Рано утром на улице бывало довольно прохладно, и их тени далеко вытягивались перед ними на тротуаре. К середине дня небо накалялось. Ослепительный свет резал глаза и заставлял жмуриться. И часто, представляя свое будущее, она мысленно видела снег и лед. Вот она в Швейцарии, все горы покрыты снегами, и она катается на коньках по холодному зеленоватому льду. Рядом с ней катается мистер Сингер. А может быть, Кэрол Ломбард или Артуро Тосканини, который играет по радио. Они катаются вместе, а потом мистер Сингер вдруг проваливается под лед, и она ныряет, не думая о верной гибели, плывет подо льдом и спасает ему жизнь. Эту историю она больше всего любила воображать.
Побродив немного, она пристраивала Братишку и Ральфа куда-нибудь в тень. Братишка был мировой парень, и она здорово его вышколила. Если она не велит ему отходить далеко от Ральфа, чтобы он услышал, когда тот заревет, — будьте спокойны, он не смоется за два или за три квартала поиграть в камешки с ребятами, а будет играть один возле повозочки, и, оставляя братьев, Мик могла не беспокоиться. Она шла в библиотеку, посмотреть «Отечественный географический журнал», либо просто болталась по улице, думая о своем. Если у нее бывали деньги, она покупала воду с сиропом или «Млечный Путь» у мистера Бреннона. Детям он делал скидку: вместо пяти центов брал три.
Но что бы она ни делала, с ней всегда была ее музыка. Иногда она на ходу гудела себе под нос, иногда молча прислушивалась к тому, что звучало внутри. А в голове у нее звучала самая разная музыка. И та, что она слышала по радио, и никогда еще не слышанная, та, что возникала сама по себе.
По вечерам, когда малышей укладывали спать, она могла делать все, что ей вздумается. Тут начиналось самое лучшее время. Столько всего случалось, когда она оставалась одна и кругом было темно. Сразу же после ужина она опять убегала из дому. Мик никому не могла рассказать, чем она занимается по вечерам, и, когда мама ее спрашивала, она рассказывала все, что ей приходило в голову, лишь бы это звучало правдоподобно. Но чаще всего, если ее окликали, она делала вид, будто не слышит, и убегала. Это удавалось со всеми, кроме папы. В голосе папы было что-то такое, от чего нельзя убежать. Он был одним из самых приметных, самых высоких людей в городе. Но голос у него был такой тихий и добрый, что люди удивлялись, когда он заговаривал. И как бы ни спешила Мик, она всегда останавливалась, когда ее звал папа.
Этим летом она вдруг открыла в своем папе то, о чем раньше и не подозревала. До сих пор она никогда не воспринимала его самого по себе, отдельно от всех. Сколько раз он зазывал ее к себе. Она входила в комнату, где он работал, и простаивала возле него несколько минут, но, слушая его, думала всегда о своем. И вдруг как-то вечером до нее дошло, что за человек ее папа. Ничего особенного в тот вечер не произошло, и она сама не знала, почему это поняла. Но вдруг она почувствовала, что стала старше и знает его так близко, как вообще можно знать другого человека.
Случилось это вечером в конце августа. Мик очень торопилась. Ей во что бы то ни стало надо было попасть в тот дом к девяти часам. А папа позвал ее, и она пошла к нему в комнату. Он сидел, ссутулившись над верстаком.

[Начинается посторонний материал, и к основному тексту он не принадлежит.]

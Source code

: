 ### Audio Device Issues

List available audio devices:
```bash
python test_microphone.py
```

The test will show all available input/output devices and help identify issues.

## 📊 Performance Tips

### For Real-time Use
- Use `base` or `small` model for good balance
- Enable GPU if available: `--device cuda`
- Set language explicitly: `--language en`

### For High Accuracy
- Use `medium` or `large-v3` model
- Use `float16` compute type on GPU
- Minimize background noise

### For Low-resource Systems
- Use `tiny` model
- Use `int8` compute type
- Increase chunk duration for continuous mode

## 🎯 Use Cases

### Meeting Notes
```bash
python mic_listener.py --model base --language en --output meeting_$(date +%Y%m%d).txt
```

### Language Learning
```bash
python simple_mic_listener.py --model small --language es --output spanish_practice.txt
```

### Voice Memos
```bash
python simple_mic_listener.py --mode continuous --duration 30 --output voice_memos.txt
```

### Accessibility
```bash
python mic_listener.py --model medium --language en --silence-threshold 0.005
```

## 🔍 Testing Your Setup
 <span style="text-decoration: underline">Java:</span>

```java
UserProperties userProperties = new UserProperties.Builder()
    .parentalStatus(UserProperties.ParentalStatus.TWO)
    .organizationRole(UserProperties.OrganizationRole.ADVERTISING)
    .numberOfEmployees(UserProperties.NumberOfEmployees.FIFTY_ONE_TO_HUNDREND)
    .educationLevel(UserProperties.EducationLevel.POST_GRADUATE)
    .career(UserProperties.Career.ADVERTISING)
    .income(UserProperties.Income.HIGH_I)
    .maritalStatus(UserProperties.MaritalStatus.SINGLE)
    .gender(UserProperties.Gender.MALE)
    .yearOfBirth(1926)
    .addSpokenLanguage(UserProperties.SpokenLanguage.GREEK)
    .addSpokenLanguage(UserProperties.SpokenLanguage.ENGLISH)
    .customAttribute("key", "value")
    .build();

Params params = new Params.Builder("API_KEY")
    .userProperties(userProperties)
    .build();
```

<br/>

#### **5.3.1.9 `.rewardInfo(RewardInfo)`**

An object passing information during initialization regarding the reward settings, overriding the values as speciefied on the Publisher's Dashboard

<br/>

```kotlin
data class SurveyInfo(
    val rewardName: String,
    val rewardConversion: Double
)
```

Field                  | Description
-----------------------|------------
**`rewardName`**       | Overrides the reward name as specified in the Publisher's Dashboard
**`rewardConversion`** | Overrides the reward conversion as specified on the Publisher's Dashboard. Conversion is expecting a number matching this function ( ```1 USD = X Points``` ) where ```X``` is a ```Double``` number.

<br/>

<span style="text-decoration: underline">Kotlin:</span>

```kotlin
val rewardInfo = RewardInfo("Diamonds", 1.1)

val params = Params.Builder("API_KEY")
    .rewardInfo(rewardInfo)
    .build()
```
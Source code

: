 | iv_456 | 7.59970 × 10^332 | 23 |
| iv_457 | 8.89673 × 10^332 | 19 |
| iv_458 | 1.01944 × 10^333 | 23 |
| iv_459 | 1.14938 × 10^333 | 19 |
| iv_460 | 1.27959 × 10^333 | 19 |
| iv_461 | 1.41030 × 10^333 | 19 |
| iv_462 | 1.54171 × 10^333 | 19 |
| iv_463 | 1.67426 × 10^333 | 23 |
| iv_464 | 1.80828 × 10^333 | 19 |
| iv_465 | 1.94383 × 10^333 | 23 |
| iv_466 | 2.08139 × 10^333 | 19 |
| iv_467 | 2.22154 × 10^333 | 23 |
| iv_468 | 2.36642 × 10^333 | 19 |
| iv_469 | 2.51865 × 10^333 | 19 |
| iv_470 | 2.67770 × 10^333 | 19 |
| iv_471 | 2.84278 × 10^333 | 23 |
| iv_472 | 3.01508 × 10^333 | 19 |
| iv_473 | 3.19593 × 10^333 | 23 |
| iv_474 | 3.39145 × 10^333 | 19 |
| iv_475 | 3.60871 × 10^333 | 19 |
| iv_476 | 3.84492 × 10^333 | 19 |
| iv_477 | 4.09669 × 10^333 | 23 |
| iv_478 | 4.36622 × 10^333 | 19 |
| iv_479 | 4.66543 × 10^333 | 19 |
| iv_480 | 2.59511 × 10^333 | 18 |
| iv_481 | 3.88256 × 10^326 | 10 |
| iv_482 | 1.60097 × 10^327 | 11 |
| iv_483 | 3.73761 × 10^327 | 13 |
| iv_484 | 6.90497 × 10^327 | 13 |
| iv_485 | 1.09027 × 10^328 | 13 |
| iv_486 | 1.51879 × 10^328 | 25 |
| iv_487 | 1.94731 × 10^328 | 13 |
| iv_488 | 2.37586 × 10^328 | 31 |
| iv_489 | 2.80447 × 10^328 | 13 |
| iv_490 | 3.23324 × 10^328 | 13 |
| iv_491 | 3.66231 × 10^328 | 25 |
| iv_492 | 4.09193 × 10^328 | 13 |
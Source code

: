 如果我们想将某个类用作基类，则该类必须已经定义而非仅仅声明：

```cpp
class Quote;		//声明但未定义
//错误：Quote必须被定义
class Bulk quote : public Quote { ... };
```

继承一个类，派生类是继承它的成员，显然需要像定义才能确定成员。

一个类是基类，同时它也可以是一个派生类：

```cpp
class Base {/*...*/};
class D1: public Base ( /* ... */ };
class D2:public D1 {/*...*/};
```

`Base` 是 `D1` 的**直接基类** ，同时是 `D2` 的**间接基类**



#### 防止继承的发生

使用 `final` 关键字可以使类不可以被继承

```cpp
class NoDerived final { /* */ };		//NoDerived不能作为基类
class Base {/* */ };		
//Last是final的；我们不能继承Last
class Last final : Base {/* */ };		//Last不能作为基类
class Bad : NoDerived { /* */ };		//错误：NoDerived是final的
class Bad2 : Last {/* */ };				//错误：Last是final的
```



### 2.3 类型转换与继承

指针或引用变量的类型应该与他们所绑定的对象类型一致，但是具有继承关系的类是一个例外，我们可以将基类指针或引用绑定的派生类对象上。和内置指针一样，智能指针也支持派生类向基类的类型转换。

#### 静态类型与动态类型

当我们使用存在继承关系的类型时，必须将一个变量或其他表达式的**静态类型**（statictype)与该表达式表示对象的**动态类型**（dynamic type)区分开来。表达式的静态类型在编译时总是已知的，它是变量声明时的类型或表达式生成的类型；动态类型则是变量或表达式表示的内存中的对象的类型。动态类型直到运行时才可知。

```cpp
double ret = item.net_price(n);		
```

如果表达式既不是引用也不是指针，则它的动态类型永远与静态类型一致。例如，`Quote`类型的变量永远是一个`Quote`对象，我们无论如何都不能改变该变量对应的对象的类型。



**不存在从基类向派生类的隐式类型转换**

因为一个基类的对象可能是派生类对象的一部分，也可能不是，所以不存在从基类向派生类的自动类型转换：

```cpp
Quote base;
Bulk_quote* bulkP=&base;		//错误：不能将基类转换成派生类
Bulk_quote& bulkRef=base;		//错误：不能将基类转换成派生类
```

Ей почему-то всегда было странно его там видеть. До несчастного случая в прошлом году он был маляром и плотником. Каждое утро, еще до зари, он уходил из дома в комбинезоне и не возвращался весь день. Он не раз пытался поступить на работу к ювелиру, где можно весь день сидеть за столом в чистой белой рубашке с галстуком. Теперь, когда он больше не мог плотничать, он повесил на фасаде объявление: «Дешевая починка стенных и карманных часов». Но он не был похож на обычного часовщика; городские часовщики были, как правило, юркими, низенькими и темноволосыми евреями. А папа был слишком высок для верстака, и его крупные, костлявые руки и ноги, казалось, были кое-как привинчены к туловищу.
Отец молча смотрел на нее. Мик понимала, что он позвал ее без особой надобности. Просто ему до смерти хотелось с ней поговорить. Он не знал, как подступиться к разговору. Карие глаза выглядели слишком большими на его длинном, худом лице, а с тех пор, как он совсем облысел, гладкая бледная макушка придавала ему какой-то голый вид. Он все молчал, а ей было некогда. Попасть в тот дом надо было точно к девяти часам, и времени оставалось в обрез. Отец догадался, что она торопится, и откашлялся.
— Я тут для тебя малость деньжонок припас, — сказал он. — Не бог весть сколько, но сможешь себя побаловать.